Мне стало в некотором роде легче от этих слов. Вешать собственный портрет над камином было как-то не в духе Уолкоттов.

— Его написали, когда к дедушке перешло управление бумажной мануфактурой. Вскоре он умер, и прадед перевесил портрет сюда.

Я сличил Вулли с портретом — семейное сходство налицо. За исключением целеустремленного взгляда, конечно.

— Что случилось с бумажной мануфактурой? — спросил я.

— После смерти дедушки она перешла к дяде Уоллесу.

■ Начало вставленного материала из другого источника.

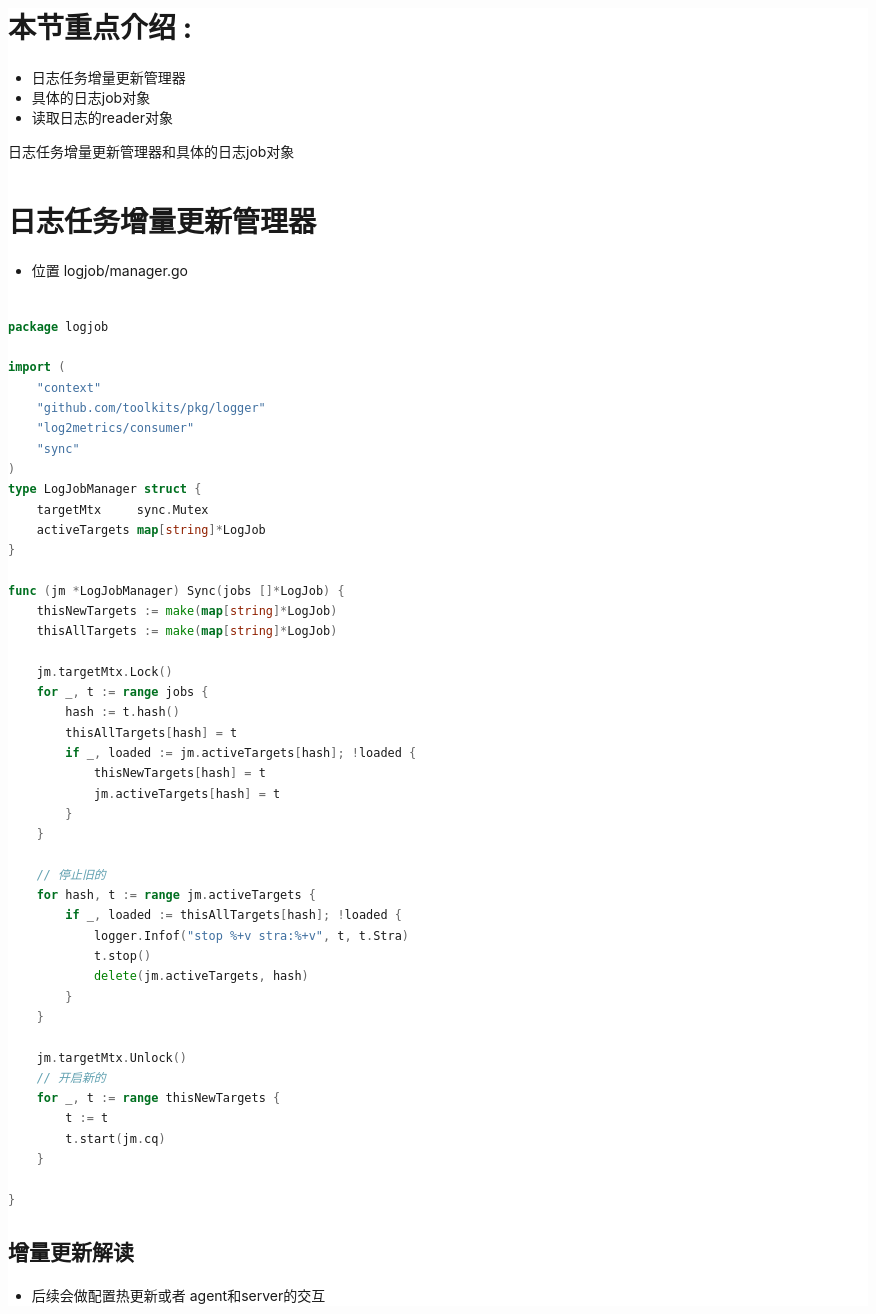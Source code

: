 
# 本节重点介绍 :
- 日志任务增量更新管理器
- 具体的日志job对象
- 读取日志的reader对象

日志任务增量更新管理器和具体的日志job对象

# 日志任务增量更新管理器

- 位置 logjob/manager.go

```go

package logjob

import (
	"context"
	"github.com/toolkits/pkg/logger"
	"log2metrics/consumer"
	"sync"
)
type LogJobManager struct {
	targetMtx     sync.Mutex
	activeTargets map[string]*LogJob
}

func (jm *LogJobManager) Sync(jobs []*LogJob) {
	thisNewTargets := make(map[string]*LogJob)
	thisAllTargets := make(map[string]*LogJob)

	jm.targetMtx.Lock()
	for _, t := range jobs {
		hash := t.hash()
		thisAllTargets[hash] = t
		if _, loaded := jm.activeTargets[hash]; !loaded {
			thisNewTargets[hash] = t
			jm.activeTargets[hash] = t
		}
	}

	// 停止旧的
	for hash, t := range jm.activeTargets {
		if _, loaded := thisAllTargets[hash]; !loaded {
			logger.Infof("stop %+v stra:%+v", t, t.Stra)
			t.stop()
			delete(jm.activeTargets, hash)
		}
	}

	jm.targetMtx.Unlock()
	// 开启新的
	for _, t := range thisNewTargets {
		t := t
		t.start(jm.cq)
	}

}

```
## 增量更新解读
- 后续会做配置热更新或者 agent和server的交互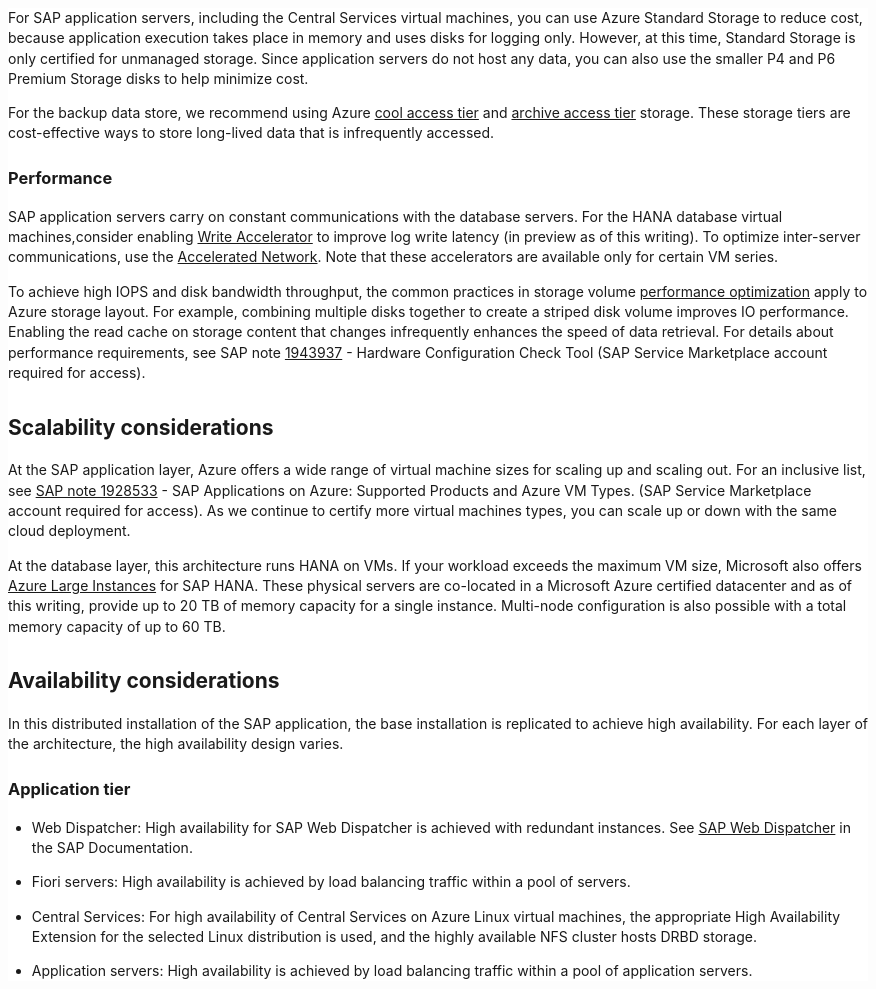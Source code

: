 For SAP application servers, including the Central Services virtual machines, you can use Azure Standard Storage to reduce cost, because application execution takes place in memory and uses disks for logging only. However, at this time, Standard Storage is only certified for unmanaged storage. Since application servers do not host any data, you can also use the smaller P4 and P6 Premium Storage disks to help minimize cost.

For the backup data store, we recommend using Azure [cool access tier][cool-blob-storage] and [archive access tier][cool-blob-storage] storage. These storage tiers are cost-effective ways to store long-lived data that is infrequently accessed.

### Performance
SAP application servers carry on constant communications with the database servers. For the HANA database virtual machines,consider enabling [Write Accelerator][write-accelerator] to improve log write latency (in preview as of this writing). To optimize inter-server communications, use the [Accelerated Network][accelerated-network]. Note that these accelerators are available only for certain VM series.

To achieve high IOPS and disk bandwidth throughput, the common practices in storage volume [performance optimization][perf-opt] apply to Azure storage layout. For example, combining multiple disks together to create a striped disk volume improves IO performance. Enabling the read cache on storage content that changes infrequently enhances the speed of data retrieval. For details about performance requirements, see SAP note [1943937][sap-1943937] - Hardware Configuration Check Tool (SAP Service Marketplace account required for access).

## Scalability considerations
At the SAP application layer, Azure offers a wide range of virtual machine sizes for scaling up and scaling out. For an inclusive list, see [SAP note 1928533][sap-1928533] - SAP Applications on Azure: Supported Products and Azure VM Types. (SAP Service Marketplace account required for access). As we continue to certify more virtual machines types, you can scale up or down with the same cloud deployment. 

At the database layer, this architecture runs HANA on VMs. If your workload exceeds the maximum VM size, Microsoft also offers [Azure Large Instances][azure-large-instances] for SAP HANA. These physical servers are co-located in a Microsoft Azure certified datacenter and as of this writing, provide up to 20 TB of memory capacity for a single instance. Multi-node configuration is also possible with a total memory capacity of up to 60 TB.

## Availability considerations
In this distributed installation of the SAP application, the base installation is replicated to achieve high availability. For each layer of the architecture, the high availability design varies.

### Application tier
- Web Dispatcher: High availability for SAP Web Dispatcher is achieved with redundant instances. See [SAP Web Dispatcher][swd] in the SAP Documentation.

- Fiori servers: High availability is achieved by load balancing traffic within a pool of servers.

- Central Services: For high availability of Central Services on Azure Linux virtual machines, the appropriate High Availability Extension for the selected Linux distribution is used, and the highly available NFS cluster hosts DRBD storage.

- Application servers: High availability is achieved by load balancing traffic within a pool of application servers.


[accelerated-network]: https://azure.microsoft.com/en-us/blog/linux-and-windows-networking-performance-enhancements-accelerated-networking/
[asr]: /azure/site-recovery/site-recovery-overview
[availability]: /azure/virtual-machines/windows/tutorial-availability-sets
[azure-cli]: https://docs.microsoft.com/en-us/cli/azure/install-azure-cli
[azure-forum]: https://azure.microsoft.com/en-us/support/forums/
[azure-large-instances]: /azure/virtual-machines/workloads/sap/hana-overview-architecture
[azure-lb]: /azure/load-balancer/load-balancer-overview
[azure-storage]: /azure/storage/storage-standard-storage
[azure-trust-center]: https://azure.microsoft.com/en-us/support/trust-center/
[backup-guide]: /azure/virtual-machines/workloads/sap/sap-hana-backup-guide
[backup-faq]: /azure/backup/backup-azure-backup-faq
[cloud-witness]: https://docs.microsoft.com/en-us/windows-server/failover-clustering/deploy-cloud-witness
[clustering]: https://blogs.msdn.microsoft.com/saponsqlserver/2015/05/20/clustering-sap-ascs-instance-using-windows-server-failover-cluster-on-microsoft-azure-with-sios-datakeeper-and-azure-internal-load-balancer/
[cool-blob-storage]: /azure/storage/storage-blob-storage-tiers
[disk-encryption]: /azure/security/azure-security-disk-encryption
[enhanced-monitoring]: /azure/virtual-machines/workloads/sap/deployment-guide#d98edcd3-f2a1-49f7-b26a-07448ceb60ca
[expressroute]: /azure/architecture/reference-architectures/hybrid-networking/expressroute
[file-share-blog]: https://blogs.sap.com/2018/03/19/migration-from-a-shared-disk-cluster-to-a-file-share-cluster/
[filter-network]: https://azure.microsoft.com/en-us/blog/multiple-vm-nics-and-network-virtual-appliances-in-azure/
[github]: https://github.com/mspnp/reference-architectures/tree/master/sap/sap-hana
[hana-backup]: /azure/virtual-machines/workloads/sap/sap-hana-backup-guide
[hana-guide]: https://help.sap.com/viewer/2c1988d620e04368aa4103bf26f17727/2.0.01/en-US/7eb0167eb35e4e2885415205b8383584.html
[ilb]: /azure/load-balancer/load-balancer-internal-overview
[logon-groups]: https://wiki.scn.sap.com/wiki/display/SI/ABAP+Logon+Group+based+Load+Balancing
[managed-disks]: /azure/storage/storage-managed-disks-overview
[monitoring]: /azure/architecture/best-practices/monitoring
[multiple-vm-nics]: https://azure.microsoft.com/en-us/blog/multiple-vm-nics-and-network-virtual-appliances-in-azure/
[netweaver-on-azure]: /azure/virtual-machines/workloads/sap/planning-guide
[nfs]: /azure/virtual-machines/workloads/sap/high-availability-guide-suse-nfs?branch=pr-en-us-32903
[nic]: /azure/virtual-network/virtual-network-network-interface
[nsg]: /azure/virtual-network/virtual-networks-n
[nw-gateway]: https://help.sap.com/doc/saphelp_gateway20sp12/2.0/en-US/76/08828d832e4aa78748e9f82204a864/content.htm?no_cache=true
[oauth]: /azure/active-directory/develop/active-directory-protocols-oauth-code
[pacemarker]: /azure/virtual-machines/workloads/sap/high-availability-guide-suse-pacemaker
[perf-opt]: /azure/virtual-machines/windows/premium-storage-performance
[planning]: /azure/vpn-gateway/vpn-gateway-plan-design
[protecting-sap]: https://blogs.msdn.microsoft.com/saponsqlserver/2016/05/06/protecting-sap-systems-running-on-vmware-with-azure-site-recovery/
[rbac]: /azure/active-directory/role-based-access-control-what-is
[ref-arch]: /azure/architecture/reference-architectures/
[removes-requirement]: https://blogs.msdn.microsoft.com/saponsqlserver/2017/08/10/high-available-ascs-for-windows-on-file-share-shared-disk-no-longer-required/
[running-SAP]: https://blogs.msdn.microsoft.com/saponsqlserver/2016/06/07/sap-on-sql-general-update-for-customers-partners-june-2016/
[running-sap-blog]: https://blogs.msdn.microsoft.com/saponsqlserver/2017/05/04/sap-on-azure-general-update-for-customers-partners-april-2017/
[sap-1943937]: https://launchpad.support.sap.com/#/notes/1943937
[sap-1928533]: https://launchpad.support.sap.com/#/notes/1928533
[sap-2191498]: https://launchpad.support.sap.com/#/notes/2191498
[sap-cerfications]: /azure/virtual-machines/workloads/sap/sap-certifications
[sap-community]: https://www.sap.com/community.html
[sap-dispatcher]: https://help.sap.com/doc/saphelp_nw73ehp1/7.31.19/en-US/48/8fe37933114e6fe10000000a421937/frameset.htm
[sap-dispatcher-ha]: https://help.sap.com/doc/saphelp_nw73ehp1/7.31.19/en-US/48/9a9a6b48c673e8e10000000a42189b/frameset.htm
[sap-dispatcher-install]: https://wiki.scn.sap.com/wiki/display/SI/Web+Dispatcher+Installation
[sap-enhanced]: /azure/virtual-machines/workloads/sap/deployment-guide#detailed-tasks-for-sap-software-deployment
[sap-guide]: https://service.sap.com/instguides
[sap-ha]: https://support.sap.com/content/dam/SAAP/SAP_Activate/AGS_70.pdf
[sap-hana-on-azure]: https://azure.microsoft.com/en-us/services/virtual-machines/sap-hana/
[sap-netweaver-dr]: http://download.microsoft.com/download/9/5/6/956FEDC3-702D-4EFB-A7D3-2DB7505566B6/SAP%20NetWeaver%20-%20Building%20an%20Azure%20based%20Disaster%20Recovery%20Solution%20V1_5%20.docx
[s2d]: https://blogs.sap.com/2018/03/07/your-sap-on-azure-part-5-ascs-high-availability-with-storage-spaces-direct/
[s2s]: /azure/vpn-gateway/vpn-gateway-howto-site-to-site-resource-manager-portal
[sapmnt]: https://blogs.sap.com/2017/07/21/how-to-create-a-high-available-sapmnt-share/
[sap-security]: https://archive.sap.com/documents/docs/DOC-62943
[scripts]: /azure/site-recovery/site-recovery-runbook-automation
[sios]: https://azuremarketplace.microsoft.com/en-us/marketplace/apps/sios_datakeeper.sios-datakeeper-8
[sla]: https://azure.microsoft.com/support/legal/sla/virtual-machines
[sofs]: https://blogs.msdn.microsoft.com/saponsqlserver/2017/11/14/file-server-with-sofs-and-s2d-as-an-alternative-to-cluster-shared-disk-for-clustering-of-an-sap-ascs-instance-in-azure-is-generally-available/
[stack-overflow]: http://stackoverflow.com/tags/sap/info
[subnet]: /azure/virtual-network/virtual-network-manage-subnet
[swd]: https://help.sap.com/doc/saphelp_nw70ehp2/7.02.16/en-us/48/8fe37933114e6fe10000000a421937/frameset.htm
[template-bb]: https://github.com/mspnp/template-building-blocks/wiki
[top-10]: https://blogs.msdn.microsoft.com/saponsqlserver/2015/05/25/top-10-key-considerations-for-deploying-sap-applications-on-azure/
[vm-dbms]: /azure/virtual-machines/workloads/sap/dbms-guide
[vm-planning]: /azure/virtual-machines/workloads/sap/planning-guide
[vnet]: /azure/virtual-network/virtual-networks-overview
[vpn]: /azure/vpn-gateway/vpn-gateway-plan-design
[white-papers]: https://azure.microsoft.com/en-us/blog/azure-compliance-white-paper-o-rama/
[write-accelerator]: /azure/virtual-machines/workloads/sap/how-to-enable-write-accelerator
[wsfc]: https://blogs.sap.com/2018/01/25/how-to-create-sap-resources-in-windows-failover-cluster/
[0]: ./images/SAP-linux.png "SAP S/4HANA architecture on Azure "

Ему тогда было только двадцать пять, и он управлял ею до тридцати — потом тоже умер.

Я не стал акцентировать внимание на том, что должности директора уолкоттовской бумажной мануфактуры лучше избегать. Подозреваю, Вулли и так об этом знал.

Вулли подошел к картине с мужчинами в париках и вытянул руку.

— Обнародование Декларации независимости США.

— Серьезно?

— О да, — сказал Вулли. — Вот это Джон Адамс, и Томас Джефферсон, и Бен Франклин, и Джон Хэнкок. Все здесь.

— Который из них Уолкотт? — спросил я с ухмылкой шекспировского Пака.

Но Вулли шагнул к картине и указал на маленькую голову в задних рядах.

— Оливер, — сказал он. — Он подписывал Договор об образовании конфедерации и был мэром Коннектикута. Хотя это и было семь поколений назад.

Мы оба постояли, покивали — отдали должное старику Олли. Затем Вулли протянул руку к картине и открыл ее, словно дверцу шкафа, — и, смотрите-ка, за ней и вправду оказался прадедушкин сейф, причем выглядел он так, будто его переплавили из военного корабля. Добрых полтора фута в длину, никелированная ручка, кодовый замок с четырьмя колесиками. Если он еще и в глубину на полтора фута уходил, в нем уместились бы все накопления семидесяти поколений Хьюиттов. Присвистнул бы, если б не торжественность момента.